Ne var ki ne kendimizin ne yakınlarımızın ne de içinde bulunduğumuz değerlerin hakkını veremiyoruz. Her şeyin geçici olduğunu, sonsuzluk gerçeğinin göze alınmadığını unutuyoruz. Kendimize ve çevremize karşı tutum ve davranışlarımıza özen göstermiyoruz. Yaşamın geçiciliği, dünya düzeyinin bulutlu ve gölgeli olduğunu, güneşin yaşam aydınlığı olduğunu iyi kavrayamıyoruz.

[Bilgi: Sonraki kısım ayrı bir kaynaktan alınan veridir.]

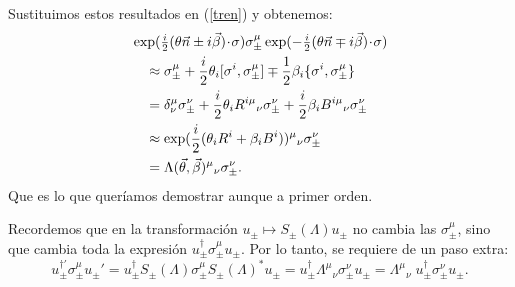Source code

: \par Sustituimos estos resultados en (\ref{tren}) y obtenemos:
\begin{equation}\begin{split}
&\exp(\tfrac i2(\theta \vec n\pm i\vec\beta)\!\cdot\!\sigma)
\sigma_\pm^\mu
\exp(-\tfrac i2(\theta \vec n\mp i\vec\beta)\!\cdot\!\sigma)\\
&\quad\approx
\sigma_\pm^\mu
+\frac i2\theta_i[\sigma^i,\sigma_\pm^\mu]
\mp\frac12\beta_i\{\sigma^i,\sigma_\pm^\mu\}\\
&\quad=
\delta^\mu_\nu\sigma_\pm^\nu
+\frac i2\theta_iR^{i\mu}{}_\nu\sigma_\pm^\nu
+\frac i2\beta_iB^{i\mu}{}_\nu\sigma_\pm^\nu\\
&\quad\approx \exp(\frac i2(\theta_iR^i+\beta_iB^i))^\mu{}_\nu\sigma_\pm^\nu\\
&\quad=\Lambda(\vec\theta,\vec\beta)^\mu{}_\nu\sigma_\pm^\nu.
\end{split}\end{equation}
Que es lo que queríamos demostrar aunque a primer orden. \par Recordemos que en la transformación $u_\pm\mapsto S_\pm(\Lambda)u_\pm$ no cambia las $\sigma_\pm^\mu$, sino que cambia toda la expresión $u_\pm^\dagger\sigma_\pm^\mu u_\pm$. Por lo tanto, se requiere de un paso extra:
\begin{equation}
u_\pm^{\dagger\prime}\sigma_\pm^\mu u_\pm'
=
u_\pm^\dagger S_\pm(\Lambda)\sigma_\pm^\mu  S_\pm(\Lambda)^*u_\pm
=
u_\pm^\dagger\Lambda^\mu{}_\nu\sigma_\pm^\nu u_\pm
=
\Lambda^\mu{}_\nu\;u_\pm^\dagger\sigma_\pm^\nu u_\pm.
\end{equation}

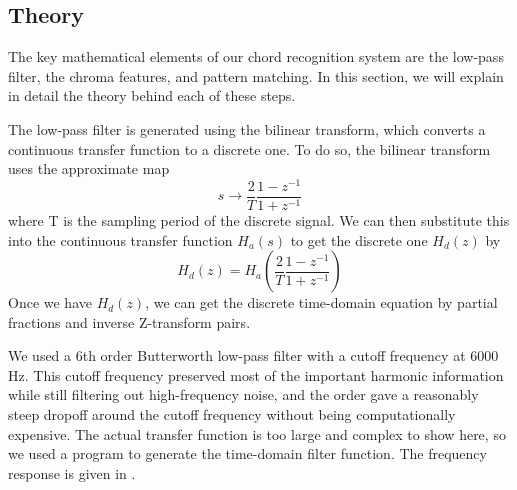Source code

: \documentclass[journal]{IEEEtran}
\begin{document}
\subsection{Theory}
The key mathematical elements of our chord recognition system are the low-pass filter, the chroma features, and pattern matching.
In this section, we will explain in detail the theory behind each of these steps.

The low-pass filter is generated using the bilinear transform, which converts a continuous transfer function to a discrete one.
To do so, the bilinear transform uses the approximate map
\begin{equation}
    s \to \frac{2}{T}\frac{1 - z^{-1}}{1 + z^{-1}}
    \label{eq:s_to_z}
\end{equation}
where T is the sampling period of the discrete signal.
We can then substitute this into the continuous transfer function $H_a(s)$ to get the discrete one $H_d(z)$ by 
\begin{equation}
    H_d(z) = H_a\!\left(\frac{2}{T}\frac{1 - z^{-1}}{1 + z^{-1}}\right)
    \label{eq:bilinear}
\end{equation}
Once we have $H_d(z)$, we can get the discrete time-domain equation by partial fractions and inverse Z-transform pairs.

We used a 6th order Butterworth low-pass filter with a cutoff frequency at 6000 Hz.
This cutoff frequency preserved most of the important harmonic information while still filtering out high-frequency noise, and the order gave a reasonably steep dropoff around the cutoff frequency without being computationally expensive.
The actual transfer function is too large and complex to show here, so we used a program to generate the time-domain filter function.
The frequency response is given in .
\end{document}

Sağlığımızın değerini hasta ve sorunlu olduğumuz zaman anlıyor, yakınıyoruz.

Günler yaşam albümünün yaprakları. Değerlendirmek ve süslemek, yarınları daha renkli kılmaz elimizdeyken gereken önemi vermiyor, iş işten geçtikten sonra pişmanlık gölgesiyle yakınıyoruz. İnsanların en büyük yaşam kaynağı ve değeri zamandır. Bu gerçeği unutmanın bedellerinin ağır olduğunu da unutuyoruz. Zaman yaşamsal sargı bezidir. Birçok sorunun, birçok koşulun üstesinden zamanı iyi kullanarak gelinebilir. Tembellik, savrukluk, gelişigüzellik, aymazlık, düşüncesizlik yaşam kıvrımları ve engelleridir. Anlayış, kavrayış, duygu ve düşünce yeteneği yaşam güçleri olarak insanların en seçkin, en değerli güven kaynağı ve başyastığıdır. Yaşamı yaşanır kılmak bizim elimizdedir. Yaşamayı bilmek büyük bir beceridir. Ancak yalnız kendisi için değil, çevresi ve değerleri için yaşamak, onları yaşatmak en anlamlı nitelik vurgusudur.